Directions for this task:
For the records below, work out the number of lines holding "local" and reply with only that.
=== Provided entries ===
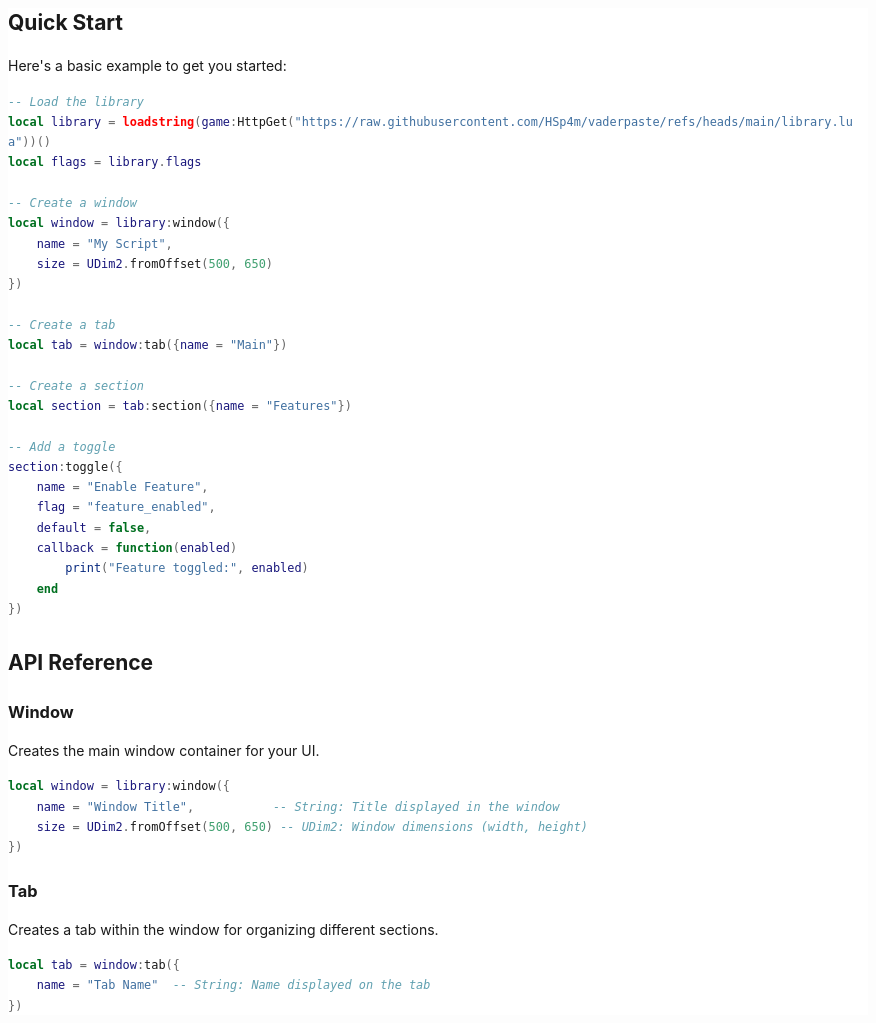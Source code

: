 ## Quick Start

Here's a basic example to get you started:

```lua
-- Load the library
local library = loadstring(game:HttpGet("https://raw.githubusercontent.com/HSp4m/vaderpaste/refs/heads/main/library.lua"))()
local flags = library.flags

-- Create a window
local window = library:window({
    name = "My Script",
    size = UDim2.fromOffset(500, 650)
})

-- Create a tab
local tab = window:tab({name = "Main"})

-- Create a section
local section = tab:section({name = "Features"})

-- Add a toggle
section:toggle({
    name = "Enable Feature",
    flag = "feature_enabled",
    default = false,
    callback = function(enabled)
        print("Feature toggled:", enabled)
    end
})
```

## API Reference

### Window

Creates the main window container for your UI.

```lua
local window = library:window({
    name = "Window Title",           -- String: Title displayed in the window
    size = UDim2.fromOffset(500, 650) -- UDim2: Window dimensions (width, height)
})
```

### Tab

Creates a tab within the window for organizing different sections.

```lua
local tab = window:tab({
    name = "Tab Name"  -- String: Name displayed on the tab
})
```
===
Answer space:
7